Originally written as an editorial column in the March 2016 edition of the CU Denver Sentry during my time as Editor in Chief and later repurposed into a blog for Sunshine with Savannah. Link to blog: sunshinewithsavannah.com/2019/04/15/lessons-small-town-journalism/
My small mountain town is always calling my name. This is especially true as the snow starts to melt and the spring-time sun emerges from behind Gunnison Valley’s peaks. Sunny Gunni, as the locals call it, has an allure for everyone who pays rent or pitches their tent near the coveted Blue Mesa Reservoir.
Some people roll their eyes at their hometown. Even though it comes with its own set of demographic issues, I never will. Honestly, I just couldn’t.
While so much of my attraction to the town comes from the tight-knit community, my childhood home, gorgeous scenery, and the 360 (at least) days of sunshine in a year, one amenity stands apart from the rest: The Gunnison Country Times, the valley’s weekly newspaper.

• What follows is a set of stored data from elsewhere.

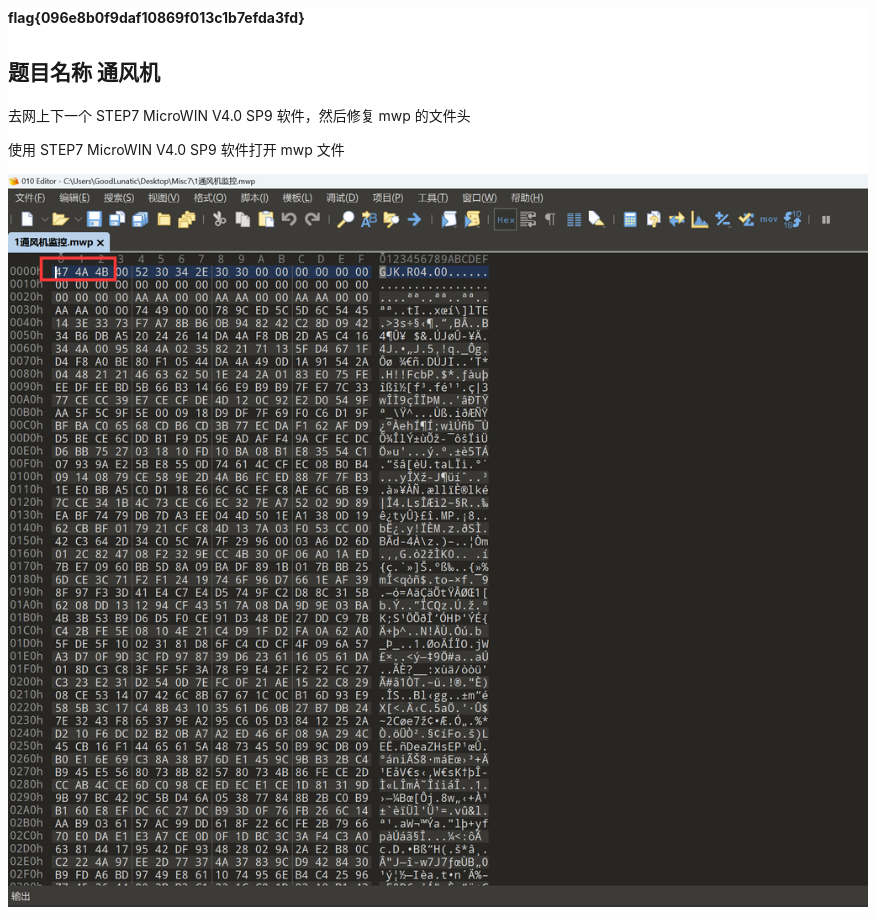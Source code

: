 **flag{096e8b0f9daf10869f013c1b7efda3fd}**

## 题目名称 通风机

去网上下一个 STEP7 MicroWIN V4.0 SP9 软件，然后修复 mwp 的文件头

使用 STEP7 MicroWIN V4.0 SP9 软件打开 mwp 文件

![](imgs/image-20240519212534160.png)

It inspired me enough to direct my path. I was an English major without a formal direction. I had an epiphany, inspired by my love of the familiar print.
So, with my dad’s professional connections in hand and my resolve to be a “practical” writer, I asked the publisher for an internship with The Times after my freshman year of college. It worked, and I began to compose my first pieces of journalism, at the command of the paper’s editor.
Everything was new. At this point in my life, I’d never opened the AP Style Guide, called someone for an interview, or had to pitch a story idea.
I was brand new to photographer collaboration and column inch counts. My idea of writing had always been confined to sitting on my bed and snacking on chocolate, waiting for narrative inspiration to strike in doses of academic engagement.
I was scared. My first article was about a local man, in his eighties, who kept track of the weather every day for the past 25 years. I showed up to his front door, and nearly turned around when I saw his cat tied to a leash, thinking, “What have I gotten myself into?”
Somehow, I stuck it through. I wrote articles I’ll never forget. There was one about the art center’s literary journal. Another dug into the prairie dog crisis on the western slope. Then, a Western State Colorado University alum starring in her own TV show. And my favorite, about my high school basketball coach promoted to the varsity squad. All were small assignments, but they spoke to the strength of the community and its relationships.
With each passing article, I found my voice. I found my confidence. And, along the way, I found that The Times was a starting point for me.
And guess what? There would be more to come.